Professor of Mathematics

Robert A. (Bob) Bosch (born August 13, 1963, in Buffalo NY) is an author, recreational mathematician and the James F. Clark Professor of Mathematics at Oberlin College. He is known for domino art and for combining graph theory and mathematical optimization to design connect-the-dots eye candy: labyrinths, knight's tours, string art and TSP Art.

He is the author of Opt Art: From Mathematical Optimization to Visual Design.

==Education and career==
Bosch received a BA in mathematics at Oberlin College in 1985, an MS in operations research and statistics at Rensselaer Polytechnic Institute in 1987 and a PhD in operations research where he completed his thesis titled, Partial Updating in Interior-Point Methods for Linear Programming under Kurt Martin Anstreicher at Yale University in 1991.

He has been at Oberlin College since 1991 where he teaches mathematics, statistics and computer science.

==Combining art and mathematics==
Bosch is passionate about using computers and mathematical optimization techniques to design visual art. He refers to this work as "Opt Art." He has written dozens of papers on this topic, many of them with Oberlin College student collaborators. Over the years, Bosch has created numerous portraits drawn with a single continuous line. Some of these drawings are solutions of the
Traveling salesman problem (or solutions to related problems). Examples include the "figurative tours" he created with computer scientist Tom Wexler and renditions of Leonardo da Vinci's Mona Lisa, Vincent Van Gogh's self-portrait, and Johannes Vermeer's Girl with a Pearl Earring.

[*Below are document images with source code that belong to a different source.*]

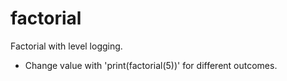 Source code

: # factorial
Factorial with level logging.
- Change value with 'print(factorial(5))' for different outcomes.
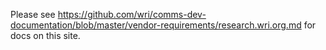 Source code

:Please see https://github.com/wri/comms-dev-documentation/blob/master/vendor-requirements/research.wri.org.md for docs on this site.

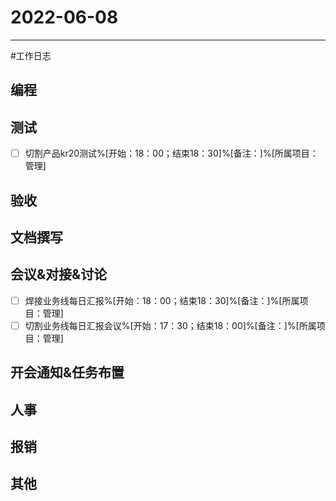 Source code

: # 2022-06-08 

---

#工作日志

## 编程



## 测试
- [ ] 切割产品kr20测试%[开始：18：00；结束18：30]%[备注：]%[所属项目：管理]


## 验收 



## 文档撰写 



## 会议&对接&讨论

- [ ] 焊接业务线每日汇报%[开始：18：00；结束18：30]%[备注：]%[所属项目：管理]
- [ ] 切割业务线每日汇报会议%[开始：17：30；结束18：00]%[备注：]%[所属项目：管理]

## 开会通知&任务布置



## 人事



## 报销



## 其他



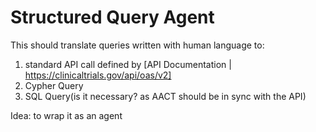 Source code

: # Structured Query Agent

This should translate queries written with human language to:
1. standard API call defined by [API Documentation | https://clinicaltrials.gov/api/oas/v2]
2. Cypher Query
3. SQL Query(is it necessary? as AACT should be in sync with the API)

Idea: to wrap it as an agent




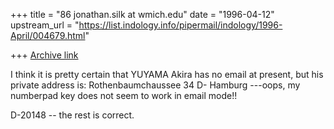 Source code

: +++
title = "86 jonathan.silk at wmich.edu"
date = "1996-04-12"
upstream_url = "https://list.indology.info/pipermail/indology/1996-April/004679.html"

+++
[Archive link](https://list.indology.info/pipermail/indology/1996-April/004679.html)

I think it is pretty certain that YUYAMA Akira has no email at present, but
his private address is:
Rothenbaumchaussee 34
D-
 Hamburg
---oops, my numberpad key does not seem to work in email mode!!

D-20148  -- the rest is correct.





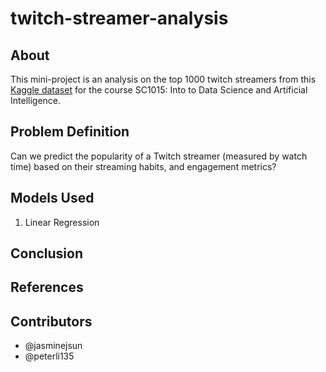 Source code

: # twitch-streamer-analysis

## About
This mini-project is an analysis on the top 1000 twitch streamers from this [Kaggle dataset](https://www.kaggle.com/datasets/aayushmishra1512/twitchdata/data) for the course SC1015: Into to Data Science and Artificial Intelligence.

## Problem Definition
Can we predict the popularity of a Twitch streamer (measured by watch time) based on their streaming habits, and engagement metrics?


## Models Used
1. Linear Regression

## Conclusion



## References


## Contributors
- @jasminejsun
- @peterli135

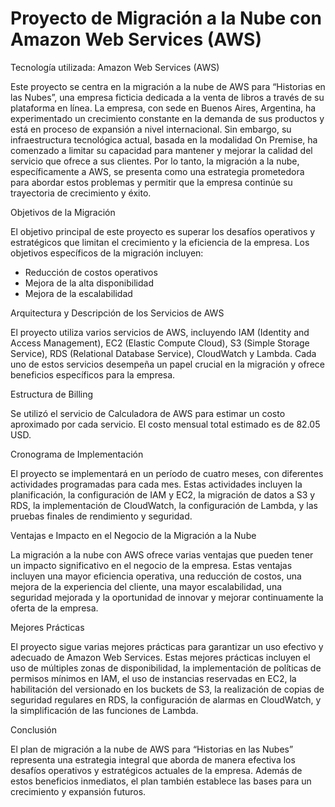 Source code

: # Proyecto de Migración a la Nube con Amazon Web Services (AWS)
Tecnología utilizada: Amazon Web Services (AWS)

Este proyecto se centra en la migración a la nube de AWS para “Historias en las Nubes”, una empresa ficticia dedicada a la venta de libros a través de su plataforma en línea. La empresa, con sede en Buenos Aires, Argentina, ha experimentado un crecimiento constante en la demanda de sus productos y está en proceso de expansión a nivel internacional. Sin embargo, su infraestructura tecnológica actual, basada en la modalidad On Premise, ha comenzado a limitar su capacidad para mantener y mejorar la calidad del servicio que ofrece a sus clientes. Por lo tanto, la migración a la nube, específicamente a AWS, se presenta como una estrategia prometedora para abordar estos problemas y permitir que la empresa continúe su trayectoria de crecimiento y éxito.

Objetivos de la Migración

El objetivo principal de este proyecto es superar los desafíos operativos y estratégicos que limitan el crecimiento y la eficiencia de la empresa. Los objetivos específicos de la migración incluyen:

- Reducción de costos operativos
- Mejora de la alta disponibilidad
- Mejora de la escalabilidad

Arquitectura y Descripción de los Servicios de AWS

El proyecto utiliza varios servicios de AWS, incluyendo IAM (Identity and Access Management), EC2 (Elastic Compute Cloud), S3 (Simple Storage Service), RDS (Relational Database Service), CloudWatch y Lambda. Cada uno de estos servicios desempeña un papel crucial en la migración y ofrece beneficios específicos para la empresa.

Estructura de Billing

Se utilizó el servicio de Calculadora de AWS para estimar un costo aproximado por cada servicio. El costo mensual total estimado es de 82.05 USD.

Cronograma de Implementación

El proyecto se implementará en un período de cuatro meses, con diferentes actividades programadas para cada mes. Estas actividades incluyen la planificación, la configuración de IAM y EC2, la migración de datos a S3 y RDS, la implementación de CloudWatch, la configuración de Lambda, y las pruebas finales de rendimiento y seguridad.

Ventajas e Impacto en el Negocio de la Migración a la Nube

La migración a la nube con AWS ofrece varias ventajas que pueden tener un impacto significativo en el negocio de la empresa. Estas ventajas incluyen una mayor eficiencia operativa, una reducción de costos, una mejora de la experiencia del cliente, una mayor escalabilidad, una seguridad mejorada y la oportunidad de innovar y mejorar continuamente la oferta de la empresa.

Mejores Prácticas

El proyecto sigue varias mejores prácticas para garantizar un uso efectivo y adecuado de Amazon Web Services. Estas mejores prácticas incluyen el uso de múltiples zonas de disponibilidad, la implementación de políticas de permisos mínimos en IAM, el uso de instancias reservadas en EC2, la habilitación del versionado en los buckets de S3, la realización de copias de seguridad regulares en RDS, la configuración de alarmas en CloudWatch, y la simplificación de las funciones de Lambda.

Conclusión

El plan de migración a la nube de AWS para “Historias en las Nubes” representa una estrategia integral que aborda de manera efectiva los desafíos operativos y estratégicos actuales de la empresa. Además de estos beneficios inmediatos, el plan también establece las bases para un crecimiento y expansión futuros.
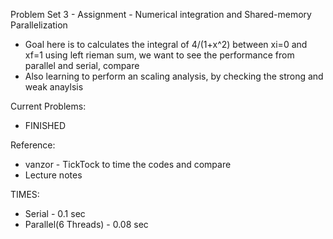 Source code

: Problem Set 3 - Assignment - Numerical integration and Shared-memory Parallelization
- Goal here is to calculates the integral of 4/(1+x^2) between xi=0 and xf=1 using left rieman sum, we want to see the performance from parallel and serial, compare
- Also learning to perform an scaling analysis, by checking the strong and weak anaylsis


Current Problems:
- FINISHED

Reference:
- vanzor - TickTock to time the codes and compare
- Lecture notes

TIMES:
- Serial - 0.1 sec
- Parallel(6 Threads) - 0.08 sec
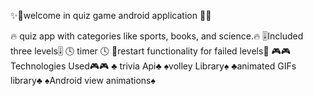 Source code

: ✨📌welcome in quiz game android application 📌✨

   🔥 quiz app with categories like sports, books, and science.🔥
    🎚️Included three levels🎚️
     🕓 timer 🕓
    🔁restart functionality for failed levels🔁
          🎮🎮Technologies Used🎮🎮
               ♣️ trivia Api♣️
              ♠️volley Library♠️
          ♣️animated GIFs library♣️
         ♠️Android view animations♠️

 
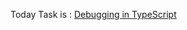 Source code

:Today Task is :
[Debugging in TypeScript](https://github.com/AsharibAli/100-days-of-code/tree/main/day-74/TS-debugging) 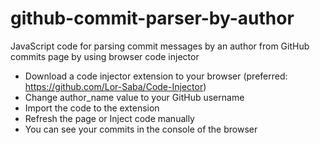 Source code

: # github-commit-parser-by-author
JavaScript code for parsing commit messages by an author from GitHub commits page by using browser code injector


 - Download a code injector extension to your browser (preferred: https://github.com/Lor-Saba/Code-Injector)
 - Change author_name value to your GitHub username
 - Import the code to the extension
 - Refresh the page or Inject code manually
 - You can see your commits in the console of the browser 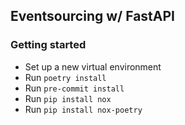 ## Eventsourcing w/ FastAPI

### Getting started
- Set up a new virtual environment
- Run `poetry install`
- Run `pre-commit install`
- Run `pip install nox`
- Run `pip install nox-poetry`
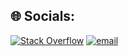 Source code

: ## 🌐 Socials:
[![Stack Overflow](https://img.shields.io/badge/-Stackoverflow-FE7A16?logo=stack-overflow&logoColor=white)](https://stackoverflow.com/users/12058672) [![email](https://img.shields.io/badge/Email-D14836?logo=gmail&logoColor=white)](mailto:snowypainter@gmail.com) 
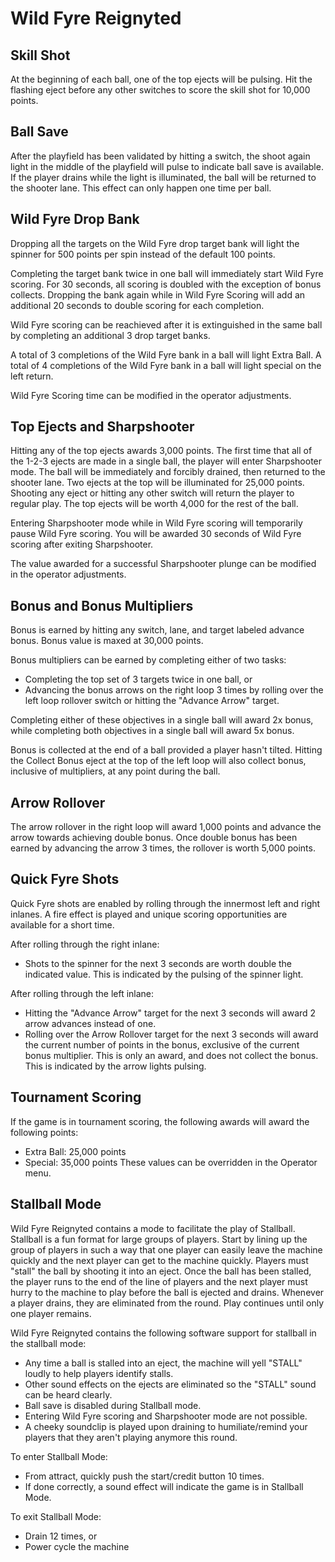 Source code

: # Wild Fyre Reignyted

## Skill Shot
At the beginning of each ball, one of the top ejects will be pulsing. Hit the flashing eject before any other switches to score the skill shot for 10,000 points.

## Ball Save
After the playfield has been validated by hitting a switch, the shoot again light in the middle of the playfield will pulse to indicate ball save is available. If the player drains while the light is illuminated, the ball will be returned to the shooter lane. This effect can only happen one time per ball.

## Wild Fyre Drop Bank
Dropping all the targets on the Wild Fyre drop target bank will light the spinner for 500 points per spin instead of the default 100 points.

Completing the target bank twice in one ball will immediately start Wild Fyre scoring. For 30 seconds, all scoring is doubled with the exception of bonus collects. Dropping the bank again while in Wild Fyre Scoring will add an additional 20 seconds to double scoring for each completion.

Wild Fyre scoring can be reachieved after it is extinguished in the same ball by completing an additional 3 drop target banks.

A total of 3 completions of the Wild Fyre bank in a ball will light Extra Ball. 
A total of 4 completions of the Wild Fyre bank in a ball will light special on the left return.

Wild Fyre Scoring time can be modified in the operator adjustments.

## Top Ejects and Sharpshooter 
Hitting any of the top ejects awards 3,000 points. The first time that all of the 1-2-3 ejects are made in a single ball, the player will enter Sharpshooter mode. The ball will be immediately and forcibly drained, then returned to the shooter lane. Two ejects at the top will be illuminated for 25,000 points. Shooting any eject or hitting any other switch will return the player to regular play. The top ejects will be worth 4,000 for the rest of the ball.

Entering Sharpshooter mode while in Wild Fyre scoring will temporarily pause Wild Fyre scoring. You will be awarded 30 seconds of Wild Fyre scoring after exiting Sharpshooter.

The value awarded for a successful Sharpshooter plunge can be modified in the operator adjustments.

## Bonus and Bonus Multipliers
Bonus is earned by hitting any switch, lane, and target labeled advance bonus. Bonus value is maxed at 30,000 points.

Bonus multipliers can be earned by completing either of two tasks:
* Completing the top set of 3 targets twice in one ball, or
* Advancing the bonus arrows on the right loop 3 times by rolling over the left loop rollover switch or hitting the "Advance Arrow" target.

Completing either of these objectives in a single ball will award 2x bonus, while completing both objectives in a single ball will award 5x bonus.

Bonus is collected at the end of a ball provided a player hasn't tilted. Hitting the Collect Bonus eject at the top of the left loop will also collect bonus, inclusive of multipliers, at any point during the ball.

## Arrow Rollover
The arrow rollover in the right loop will award 1,000 points and advance the arrow towards achieving double bonus. Once double bonus has been earned by advancing the arrow 3 times, the rollover is worth 5,000 points.

## Quick Fyre Shots
Quick Fyre shots are enabled by rolling through the innermost left and right inlanes. A fire effect is played and unique scoring opportunities are available for a short time. 

After rolling through the right inlane:
* Shots to the spinner for the next 3 seconds are worth double the indicated value. This is indicated by the pulsing of the spinner light.

After rolling through the left inlane:
* Hitting the "Advance Arrow" target for the next 3 seconds will award 2 arrow advances instead of one.
* Rolling over the Arrow Rollover target for the next 3 seconds will award the current number of points in the bonus, exclusive of the current bonus multiplier. This is only an award, and does not collect the bonus. This is indicated by the arrow lights pulsing.

## Tournament Scoring
If the game is in tournament scoring, the following awards will award the following points:
* Extra Ball: 25,000 points
* Special: 35,000 points
These values can be overridden in the Operator menu.

## Stallball Mode
Wild Fyre Reignyted contains a mode to facilitate the play of Stallball. Stallball is a fun format for large groups of players. Start by lining up the group of players in such a way that one player can easily leave the machine quickly and the next player can get to the machine quickly. Players must "stall" the ball by shooting it into an eject. Once the ball has been stalled, the player runs to the end of the line of players and the next player must hurry to the machine to play before the ball is ejected and drains. Whenever a player drains, they are eliminated from the round. Play continues until only one player remains.

Wild Fyre Reignyted contains the following software support for stallball in the stallball mode:
* Any time a ball is stalled into an eject, the machine will yell "STALL" loudly to help players identify stalls.
* Other sound effects on the ejects are eliminated so the "STALL" sound can be heard clearly.
* Ball save is disabled during Stallball mode.
* Entering Wild Fyre scoring and Sharpshooter mode are not possible.
* A cheeky soundclip is played upon draining to humiliate/remind your players that they aren't playing anymore this round.

To enter Stallball Mode:
* From attract, quickly push the start/credit button 10 times.
* If done correctly, a sound effect will indicate the game is in Stallball Mode.

To exit Stallball Mode:
* Drain 12 times, or
* Power cycle the machine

Domino portraits such as his renderings of Martin Luther King and Barack Obama are an expansion of the mathematical genre of opt art.

==Awards==
- 2007 Trevor Evans Award from the Mathematical Association of America (MAA), for the Math Horizons article "Opt Art".
- 2012 Inaugural Outstanding Paper Award from the Journal of Mathematics and the Arts, for the article "Simple-Close-Curve Sculptures of Knots and Links".
- 2010 First Prize in the Mathematical Art Exhibition of The American Mathematical Society (AMS), for the sculpture Embrace.